*** Opening of Given information ***

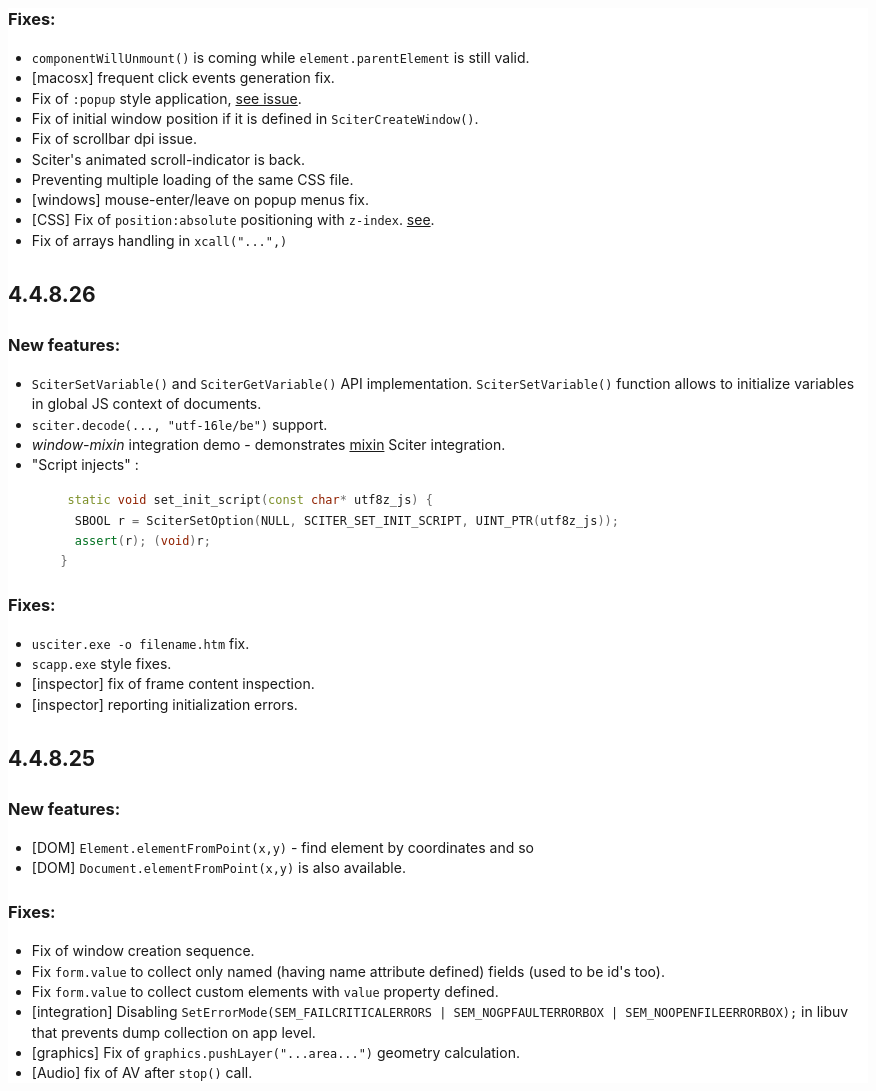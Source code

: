 ### Fixes:

* `componentWillUnmount()` is coming while `element.parentElement` is still valid.
* [macosx] frequent click events generation fix. 
* Fix of `:popup` style application, [see issue](https://sciter.com/forums/topic/fade-in-out-animation-on-popup-dialog/#post-76241).
* Fix of initial window position if it is defined in `SciterCreateWindow()`.
* Fix of scrollbar dpi issue.
* Sciter's animated scroll-indicator is back. 
* Preventing multiple loading of the same CSS file.
* [windows] mouse-enter/leave on popup menus fix.
* [CSS] Fix of `position:absolute` positioning with `z-index`. [see](https://sciter.com/forums/topic/css-z-index-issue/).
* Fix of arrays handling in `xcall("...",)`

## 4.4.8.26

### New features:

* `SciterSetVariable()` and `SciterGetVariable()` API implementation. `SciterSetVariable()` function allows to initialize variables in global JS context of documents.
* `sciter.decode(..., "utf-16le/be")` support.
* *window-mixin* integration demo - demonstrates [mixin](https://sciter.com/developers/embedding-principles/#mixin) Sciter integration.
* "Script injects" :
  ``` C++
       static void set_init_script(const char* utf8z_js) {
        SBOOL r = SciterSetOption(NULL, SCITER_SET_INIT_SCRIPT, UINT_PTR(utf8z_js));
        assert(r); (void)r;
      }
  ```  

### Fixes:

* `usciter.exe -o filename.htm` fix.
* `scapp.exe` style fixes.
* [inspector] fix of frame content inspection.
* [inspector] reporting initialization errors.

## 4.4.8.25

### New features:

* [DOM] `Element.elementFromPoint(x,y)` - find element by coordinates and so 
* [DOM] `Document.elementFromPoint(x,y)` is also available.

### Fixes:

* Fix of window creation sequence.
* Fix `form.value` to collect only named (having name attribute defined) fields (used to be id's too).
* Fix `form.value` to collect custom elements with `value` property defined.
* [integration] Disabling `SetErrorMode(SEM_FAILCRITICALERRORS | SEM_NOGPFAULTERRORBOX | SEM_NOOPENFILEERRORBOX);` in libuv that prevents dump collection on app level.
* [graphics] Fix of `graphics.pushLayer("...area...")` geometry calculation.
* [Audio] fix of AV after `stop()` call.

*** Close of Given information ***

* [Problem]
Leave out every picture and transcribe the remaining entries exactly.

* [Completed exercise]
Source code

: ### Fixes:

* `componentWillUnmount()` is coming while `element.parentElement` is still valid.
* [macosx] frequent click events generation fix. 
* Fix of `:popup` style application, [see issue](https://sciter.com/forums/topic/fade-in-out-animation-on-popup-dialog/#post-76241).
* Fix of initial window position if it is defined in `SciterCreateWindow()`.
* Fix of scrollbar dpi issue.
* Sciter's animated scroll-indicator is back. 
* Preventing multiple loading of the same CSS file.
* [windows] mouse-enter/leave on popup menus fix.
* [CSS] Fix of `position:absolute` positioning with `z-index`. [see](https://sciter.com/forums/topic/css-z-index-issue/).
* Fix of arrays handling in `xcall("...",)`

## 4.4.8.26

### New features:

* `SciterSetVariable()` and `SciterGetVariable()` API implementation. `SciterSetVariable()` function allows to initialize variables in global JS context of documents.
* `sciter.decode(..., "utf-16le/be")` support.
* *window-mixin* integration demo - demonstrates [mixin](https://sciter.com/developers/embedding-principles/#mixin) Sciter integration.
* "Script injects" :
  ``` C++
       static void set_init_script(const char* utf8z_js) {
        SBOOL r = SciterSetOption(NULL, SCITER_SET_INIT_SCRIPT, UINT_PTR(utf8z_js));
        assert(r); (void)r;
      }
  ```  

### Fixes:

* `usciter.exe -o filename.htm` fix.
* `scapp.exe` style fixes.
* [inspector] fix of frame content inspection.
* [inspector] reporting initialization errors.

## 4.4.8.25

### New features:

* [DOM] `Element.elementFromPoint(x,y)` - find element by coordinates and so 
* [DOM] `Document.elementFromPoint(x,y)` is also available.

### Fixes:

* Fix of window creation sequence.
* Fix `form.value` to collect only named (having name attribute defined) fields (used to be id's too).
* Fix `form.value` to collect custom elements with `value` property defined.
* [integration] Disabling `SetErrorMode(SEM_FAILCRITICALERRORS | SEM_NOGPFAULTERRORBOX | SEM_NOOPENFILEERRORBOX);` in libuv that prevents dump collection on app level.
* [graphics] Fix of `graphics.pushLayer("...area...")` geometry calculation.
* [Audio] fix of AV after `stop()` call.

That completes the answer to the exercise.